JOHNNY DEPP miał nietypowe cameo w THE WALKING DEAD. Potwierdził je twórca serialu
Johnny Depp to nazwisko, które ostatnio bardzo często przewija się przez nagłówki, choć niestety nie ze względu na dokonania zawodowe, lecz prywatne kłopoty związane ze sprawami sądowymi. Aktor niedawno przegrał proces o zniesławienie wytoczony tabloidowi The Sun, a w efekcie utracił rolę w trzeciej części Fantastycznych zwierząt. Fani aktora nie mogą pogodzić się z tym faktem i wnoszą o to, by Depp powrócił przynajmniej w kolejnej odsłonie Piratów z Karaibów.

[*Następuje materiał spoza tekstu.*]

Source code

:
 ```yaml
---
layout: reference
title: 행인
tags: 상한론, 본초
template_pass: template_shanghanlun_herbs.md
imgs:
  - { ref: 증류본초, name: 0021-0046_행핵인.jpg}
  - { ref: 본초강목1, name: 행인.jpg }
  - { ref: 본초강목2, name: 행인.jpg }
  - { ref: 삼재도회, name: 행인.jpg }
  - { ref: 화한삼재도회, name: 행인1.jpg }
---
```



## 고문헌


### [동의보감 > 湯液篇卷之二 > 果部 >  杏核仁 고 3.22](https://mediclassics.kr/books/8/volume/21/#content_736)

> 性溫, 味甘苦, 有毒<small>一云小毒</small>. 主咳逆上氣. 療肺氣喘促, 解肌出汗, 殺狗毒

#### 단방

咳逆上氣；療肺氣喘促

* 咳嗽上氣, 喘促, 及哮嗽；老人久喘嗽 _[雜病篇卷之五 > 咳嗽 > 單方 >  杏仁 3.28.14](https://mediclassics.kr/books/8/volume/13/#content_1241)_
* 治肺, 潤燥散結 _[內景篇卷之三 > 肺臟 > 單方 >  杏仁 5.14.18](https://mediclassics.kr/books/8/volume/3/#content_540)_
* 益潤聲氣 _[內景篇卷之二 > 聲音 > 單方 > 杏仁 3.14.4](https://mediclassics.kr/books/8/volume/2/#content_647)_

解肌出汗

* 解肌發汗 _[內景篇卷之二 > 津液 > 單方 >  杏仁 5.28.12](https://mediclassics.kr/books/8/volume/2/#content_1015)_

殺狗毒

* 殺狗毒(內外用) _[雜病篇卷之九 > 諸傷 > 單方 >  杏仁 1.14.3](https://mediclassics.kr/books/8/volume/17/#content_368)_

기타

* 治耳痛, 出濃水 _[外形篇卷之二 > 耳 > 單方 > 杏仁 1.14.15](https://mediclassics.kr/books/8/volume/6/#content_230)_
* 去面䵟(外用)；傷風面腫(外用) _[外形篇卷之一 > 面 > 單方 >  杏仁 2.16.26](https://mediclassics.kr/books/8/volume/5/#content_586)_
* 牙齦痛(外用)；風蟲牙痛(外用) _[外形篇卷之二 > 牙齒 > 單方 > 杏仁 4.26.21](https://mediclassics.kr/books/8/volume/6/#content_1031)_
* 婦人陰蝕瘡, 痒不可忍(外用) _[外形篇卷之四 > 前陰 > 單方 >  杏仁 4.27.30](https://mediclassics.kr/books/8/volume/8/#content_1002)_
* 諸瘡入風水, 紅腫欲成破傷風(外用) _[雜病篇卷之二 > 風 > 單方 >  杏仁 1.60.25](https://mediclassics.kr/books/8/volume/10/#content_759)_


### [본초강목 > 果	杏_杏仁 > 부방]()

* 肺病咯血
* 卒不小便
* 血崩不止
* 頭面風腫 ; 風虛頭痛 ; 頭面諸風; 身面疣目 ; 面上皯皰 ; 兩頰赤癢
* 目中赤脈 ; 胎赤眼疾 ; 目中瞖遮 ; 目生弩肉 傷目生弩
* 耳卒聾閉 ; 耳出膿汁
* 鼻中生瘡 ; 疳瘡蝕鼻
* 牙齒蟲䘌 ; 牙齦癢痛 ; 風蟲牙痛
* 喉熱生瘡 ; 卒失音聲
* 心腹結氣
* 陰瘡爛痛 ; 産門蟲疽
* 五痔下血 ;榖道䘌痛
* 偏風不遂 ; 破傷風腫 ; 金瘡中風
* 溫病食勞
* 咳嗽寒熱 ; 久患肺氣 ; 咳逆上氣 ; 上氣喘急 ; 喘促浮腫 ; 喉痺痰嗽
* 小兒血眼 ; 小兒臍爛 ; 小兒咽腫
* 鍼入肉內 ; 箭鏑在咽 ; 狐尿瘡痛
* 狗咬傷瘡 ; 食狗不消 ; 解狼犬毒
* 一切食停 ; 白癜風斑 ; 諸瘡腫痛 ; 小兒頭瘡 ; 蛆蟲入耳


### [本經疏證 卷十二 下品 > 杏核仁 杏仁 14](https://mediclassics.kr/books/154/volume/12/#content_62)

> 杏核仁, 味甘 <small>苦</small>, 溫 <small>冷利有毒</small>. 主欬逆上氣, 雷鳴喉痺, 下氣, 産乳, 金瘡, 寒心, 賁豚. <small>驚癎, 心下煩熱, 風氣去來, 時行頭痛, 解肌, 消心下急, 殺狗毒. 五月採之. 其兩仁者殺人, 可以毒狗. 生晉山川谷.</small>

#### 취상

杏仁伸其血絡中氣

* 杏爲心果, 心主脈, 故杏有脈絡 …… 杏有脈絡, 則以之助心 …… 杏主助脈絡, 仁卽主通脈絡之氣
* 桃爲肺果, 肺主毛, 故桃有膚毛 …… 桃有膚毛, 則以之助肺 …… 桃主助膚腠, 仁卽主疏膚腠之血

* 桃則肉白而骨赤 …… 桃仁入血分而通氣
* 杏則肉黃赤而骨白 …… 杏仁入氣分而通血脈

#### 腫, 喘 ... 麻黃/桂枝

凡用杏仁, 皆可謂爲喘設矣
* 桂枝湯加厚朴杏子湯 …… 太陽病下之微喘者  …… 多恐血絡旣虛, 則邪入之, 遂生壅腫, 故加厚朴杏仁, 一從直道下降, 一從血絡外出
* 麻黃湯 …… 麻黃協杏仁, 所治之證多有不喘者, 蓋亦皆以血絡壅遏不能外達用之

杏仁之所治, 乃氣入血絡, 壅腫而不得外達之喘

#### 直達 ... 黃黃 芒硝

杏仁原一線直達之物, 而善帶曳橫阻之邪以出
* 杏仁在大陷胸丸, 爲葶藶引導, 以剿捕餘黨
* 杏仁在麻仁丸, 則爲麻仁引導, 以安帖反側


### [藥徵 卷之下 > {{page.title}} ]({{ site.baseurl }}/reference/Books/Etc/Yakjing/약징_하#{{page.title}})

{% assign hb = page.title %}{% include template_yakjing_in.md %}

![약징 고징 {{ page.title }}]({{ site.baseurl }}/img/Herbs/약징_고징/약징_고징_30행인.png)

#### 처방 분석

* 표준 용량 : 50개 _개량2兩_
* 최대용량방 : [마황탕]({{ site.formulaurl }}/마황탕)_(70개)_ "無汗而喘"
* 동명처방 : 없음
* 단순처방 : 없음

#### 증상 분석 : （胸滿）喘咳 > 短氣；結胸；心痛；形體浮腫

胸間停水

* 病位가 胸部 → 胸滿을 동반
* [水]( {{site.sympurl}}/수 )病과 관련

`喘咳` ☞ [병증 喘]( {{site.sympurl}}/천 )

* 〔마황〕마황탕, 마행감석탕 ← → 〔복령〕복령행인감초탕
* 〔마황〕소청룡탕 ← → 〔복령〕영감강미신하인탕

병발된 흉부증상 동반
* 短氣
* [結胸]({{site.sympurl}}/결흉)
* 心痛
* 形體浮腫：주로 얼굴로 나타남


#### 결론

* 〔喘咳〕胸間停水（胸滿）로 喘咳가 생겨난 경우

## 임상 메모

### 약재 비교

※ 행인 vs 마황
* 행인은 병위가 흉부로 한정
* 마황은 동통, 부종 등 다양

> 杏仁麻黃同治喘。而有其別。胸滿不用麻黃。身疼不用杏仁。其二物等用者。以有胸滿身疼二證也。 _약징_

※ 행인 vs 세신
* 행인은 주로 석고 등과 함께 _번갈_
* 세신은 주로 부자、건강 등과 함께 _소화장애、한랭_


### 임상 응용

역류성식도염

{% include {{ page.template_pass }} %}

Wspominając o rolach Deppa, nie mówi się raczej o jego cameo w The Walking Dead – i nic dziwnego, był to bowiem występ bardzo nietypowy. Przypomnijmy go tym, którzy nie znają sprawy. W jednym z odcinków 6. sezonu, “Not Tomorrow Yet”, twórcy pokazują nam odcięte głowy. Rekwizyty zostały przygotowane przez zespół nadzorowany przez Grega Nicotero (także reżysera i producenta). Jedna z głów do złudzenia przypomina właśnie Johnny’ego Deppa. Czujni widzowie serialu zauważyli to od razu, choć sam Nicotero potwierdził swoją inspirację dopiero później, przy okazji wywiadu z “Entertainment Weekly”. Za użyciem wizerunku Deppa nie stała żadna głębsza myśl – twórcy po prostu postanowili wykorzystać go przy tworzeniu formy rekwizytu. W związku z tym, że inna głowa przypominała samego Nicotero, twórca żartował, że znalazł się w doborowym towarzystwie. Scenę z głową wzorowaną na Deppie zobaczycie poniżej:
Co ciekawe, kolekcja rekwizytów użyta w scenie trafiła prawdopodobnie do Normana Reedusa, który w serialu wciela się w Daryla – aktor kolekcjonuje pamiątki z planów filmowych.